Jetzt reicht es den Frauen
Den Kampf um die Moral gibt es seit der Revolution von 1979, als islamistische Basijmilizen-Schläger des Systems «ya rusari ya tusari» – «bedeckt euch oder leidet» – riefen.
43 Jahre haben die Frauen gelitten, jetzt reicht es ihnen. Der Tod von Mahsa Amini hat die Wut der Frauen und Männer in Iran auf die Strasse getrieben. Mahsa, eine 22-jährige kurdische Frau, die in Teheran zu Gast war, wird Mitte September von der Sittenpolizei festgenommen und stirbt kurze Zeit später. Die Behörden behaupten, sie hätten damit nichts zu tun. Keiner glaubt ihnen. Mahsa Amini soll von der Sittenpolizei mit dem Kopf mehrmals gegen die Fensterscheiben des Autos geschlagen worden sein, in das sie gezerrt wurde.
Gasht-e Ershad – so lautet der iranische Name für die gefürchtete Sittenpolizei. Wenn man sie auf der Strasse zu Gesicht bekommt, lässt das alle erschaudern, die in den letzten vier Jahrzehnten mit ihnen zu tun hatten – und das sind viele. Die Sittenpolizei achtet darauf, dass Frauen im Iran islamisch genug gekleidet sind. Das bedeutet, dass Arme, Beine und der Kopf genügend bedeckt sein müssen. Wenn dies nicht der Fall ist, wird man angeschrien, beschimpft, gedemütigt, verhaftet, in Minibusse gezerrt und zum Verhör gebracht. Die Kleidervorschriften werden also, wenn nötig, auch mit Gewalt durchgesetzt.
Es geht um viel mehr als das Kopftuch
Einer der Slogans der Frauen auf den Strassen lautet: «Frau, Leben, Freiheit». Dass Frauen ihre Kopftücher einfach nicht mehr anziehen, sich der Sittenpolizei auf der Strasse lautstark widersetzen, ihre Haare aus Protest abschneiden und ihre Kopftücher verbrennen, bedeutet die maximale Form des zivilen Ungehorsams. Es ist der grösste Widerstand, den es gegen die jahrelange Unterdrückung je gegeben hat. Dafür riskieren diese Frauen alles. In Iran gehst du nicht protestieren, rollst dann dein Plakat wieder zusammen und gehst nach Hause. Wenn du in Iran auf die Strasse gehst, ist es sehr wahrscheinlich, dass du verhaftet und sogar gefoltert wirst – oder dass du einfach verschwindest.
Eine Teheranerin sagte in einem Interview am Telefon: «Wir werden nur gewinnen, wenn wir uns bewaffnen, sonst werden wir auch dieses Mal nur wieder Prügel einstecken.»
Das Kopftuch steht als Symbol für die Unterdrückung der Frau in der Islamischen Republik Iran. Wird es fallen, kann das der Anfang vom Ende sein. Es geht also um weit mehr als um das Kopftuch.

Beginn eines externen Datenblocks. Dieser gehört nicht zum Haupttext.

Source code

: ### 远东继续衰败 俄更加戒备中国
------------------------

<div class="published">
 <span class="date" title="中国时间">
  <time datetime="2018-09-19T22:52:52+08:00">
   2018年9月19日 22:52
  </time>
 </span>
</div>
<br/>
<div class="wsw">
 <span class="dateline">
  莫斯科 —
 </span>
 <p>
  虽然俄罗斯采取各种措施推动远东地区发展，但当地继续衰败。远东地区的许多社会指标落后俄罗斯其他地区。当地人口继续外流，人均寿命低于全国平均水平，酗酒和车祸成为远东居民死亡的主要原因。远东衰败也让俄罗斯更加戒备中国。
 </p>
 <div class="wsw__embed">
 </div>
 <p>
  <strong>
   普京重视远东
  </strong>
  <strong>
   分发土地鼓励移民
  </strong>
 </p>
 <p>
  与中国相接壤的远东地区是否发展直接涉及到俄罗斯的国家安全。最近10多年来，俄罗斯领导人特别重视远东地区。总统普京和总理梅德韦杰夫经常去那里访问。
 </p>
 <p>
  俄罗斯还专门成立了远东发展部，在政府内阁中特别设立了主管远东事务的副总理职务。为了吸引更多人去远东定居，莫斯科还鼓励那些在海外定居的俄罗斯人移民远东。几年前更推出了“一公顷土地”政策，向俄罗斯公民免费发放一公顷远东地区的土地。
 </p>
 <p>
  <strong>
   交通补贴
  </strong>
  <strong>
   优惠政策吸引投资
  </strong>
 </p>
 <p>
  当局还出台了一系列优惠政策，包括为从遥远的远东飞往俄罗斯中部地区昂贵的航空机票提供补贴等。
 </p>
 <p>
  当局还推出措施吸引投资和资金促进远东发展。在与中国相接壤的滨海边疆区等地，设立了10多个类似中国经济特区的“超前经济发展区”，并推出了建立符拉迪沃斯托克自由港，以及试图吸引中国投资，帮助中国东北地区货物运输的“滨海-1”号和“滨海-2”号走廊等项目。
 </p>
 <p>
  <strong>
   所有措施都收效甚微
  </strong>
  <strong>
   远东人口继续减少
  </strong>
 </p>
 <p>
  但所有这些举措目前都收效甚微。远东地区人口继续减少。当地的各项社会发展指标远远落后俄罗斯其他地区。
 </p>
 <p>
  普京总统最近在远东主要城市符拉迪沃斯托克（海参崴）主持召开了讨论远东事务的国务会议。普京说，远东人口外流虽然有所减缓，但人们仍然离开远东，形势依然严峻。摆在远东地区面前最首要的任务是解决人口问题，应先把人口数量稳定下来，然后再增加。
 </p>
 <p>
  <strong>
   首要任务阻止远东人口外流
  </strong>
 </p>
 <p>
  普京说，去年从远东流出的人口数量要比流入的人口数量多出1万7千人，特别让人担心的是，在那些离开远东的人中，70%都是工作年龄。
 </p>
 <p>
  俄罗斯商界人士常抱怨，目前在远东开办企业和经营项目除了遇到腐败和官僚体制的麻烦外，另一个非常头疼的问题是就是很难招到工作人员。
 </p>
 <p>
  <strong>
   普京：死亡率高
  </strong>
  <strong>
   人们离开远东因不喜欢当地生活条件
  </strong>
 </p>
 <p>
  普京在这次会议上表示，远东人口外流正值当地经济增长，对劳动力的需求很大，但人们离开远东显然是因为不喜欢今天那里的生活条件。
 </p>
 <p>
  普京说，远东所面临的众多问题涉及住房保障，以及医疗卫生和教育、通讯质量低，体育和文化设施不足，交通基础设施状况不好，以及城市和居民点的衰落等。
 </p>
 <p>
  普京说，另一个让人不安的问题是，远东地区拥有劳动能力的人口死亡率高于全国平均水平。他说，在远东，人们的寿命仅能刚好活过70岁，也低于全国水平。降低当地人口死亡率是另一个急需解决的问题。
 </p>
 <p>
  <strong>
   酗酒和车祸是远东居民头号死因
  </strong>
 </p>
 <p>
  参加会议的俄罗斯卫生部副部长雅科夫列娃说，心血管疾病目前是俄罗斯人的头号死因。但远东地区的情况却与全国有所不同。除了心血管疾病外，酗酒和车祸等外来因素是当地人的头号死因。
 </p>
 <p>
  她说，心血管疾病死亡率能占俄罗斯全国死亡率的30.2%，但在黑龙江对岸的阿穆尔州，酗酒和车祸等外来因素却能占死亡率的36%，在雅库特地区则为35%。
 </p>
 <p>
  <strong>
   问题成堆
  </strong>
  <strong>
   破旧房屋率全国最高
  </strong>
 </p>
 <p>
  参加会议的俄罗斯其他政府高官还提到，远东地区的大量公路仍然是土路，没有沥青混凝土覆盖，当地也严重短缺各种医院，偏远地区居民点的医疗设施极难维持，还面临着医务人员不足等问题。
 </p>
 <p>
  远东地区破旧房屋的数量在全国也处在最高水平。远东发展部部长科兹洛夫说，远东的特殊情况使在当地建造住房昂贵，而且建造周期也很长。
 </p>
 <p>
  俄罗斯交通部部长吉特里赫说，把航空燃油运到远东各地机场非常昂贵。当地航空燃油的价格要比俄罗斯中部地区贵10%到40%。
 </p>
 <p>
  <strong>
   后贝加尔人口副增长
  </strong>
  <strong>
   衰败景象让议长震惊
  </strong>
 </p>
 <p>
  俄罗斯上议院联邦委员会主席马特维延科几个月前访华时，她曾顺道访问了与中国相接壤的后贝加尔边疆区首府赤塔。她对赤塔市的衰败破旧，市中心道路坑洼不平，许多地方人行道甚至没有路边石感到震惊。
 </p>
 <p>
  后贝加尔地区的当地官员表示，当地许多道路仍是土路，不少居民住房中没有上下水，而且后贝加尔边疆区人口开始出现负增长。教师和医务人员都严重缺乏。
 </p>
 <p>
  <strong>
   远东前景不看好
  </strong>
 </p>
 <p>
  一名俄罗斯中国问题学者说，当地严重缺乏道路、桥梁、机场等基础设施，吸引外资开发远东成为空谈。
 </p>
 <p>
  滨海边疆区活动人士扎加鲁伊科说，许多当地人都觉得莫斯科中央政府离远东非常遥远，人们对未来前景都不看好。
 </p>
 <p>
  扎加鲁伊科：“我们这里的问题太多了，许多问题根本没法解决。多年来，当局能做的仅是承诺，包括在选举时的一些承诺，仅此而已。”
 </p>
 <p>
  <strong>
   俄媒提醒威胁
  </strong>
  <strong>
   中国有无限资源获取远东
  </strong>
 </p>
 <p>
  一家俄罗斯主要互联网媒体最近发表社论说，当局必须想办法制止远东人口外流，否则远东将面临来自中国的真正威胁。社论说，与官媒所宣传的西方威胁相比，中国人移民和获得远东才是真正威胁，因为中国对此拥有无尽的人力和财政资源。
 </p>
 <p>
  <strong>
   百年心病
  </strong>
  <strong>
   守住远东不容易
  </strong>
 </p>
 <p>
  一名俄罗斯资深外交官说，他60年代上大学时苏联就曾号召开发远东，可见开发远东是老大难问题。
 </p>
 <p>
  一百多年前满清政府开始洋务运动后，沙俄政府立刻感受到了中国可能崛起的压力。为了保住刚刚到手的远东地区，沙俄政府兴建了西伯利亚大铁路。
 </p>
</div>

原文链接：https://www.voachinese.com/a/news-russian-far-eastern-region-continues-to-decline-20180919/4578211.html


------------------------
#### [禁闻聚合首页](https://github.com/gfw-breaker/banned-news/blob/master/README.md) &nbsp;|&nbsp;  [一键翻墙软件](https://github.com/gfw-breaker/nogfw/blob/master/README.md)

Natalie Amiri ist eine preisgekrönte iranisch-deutsche Journalistin und Fernsehmoderatorin. Sie berichtet seit Jahren über die komplexe Situation in Staaten wie Iran und Afghanistan. Seit 2014 moderiert sie den Weltspiegel aus München, ausserdem das BR-Europa-Magazin euroblick. Sie leitete von 2015 bis April 2020 das ARD-Studio in Teheran. Ihr Buch "Zwischen den Welten" über den Iran ist ein Bestseller.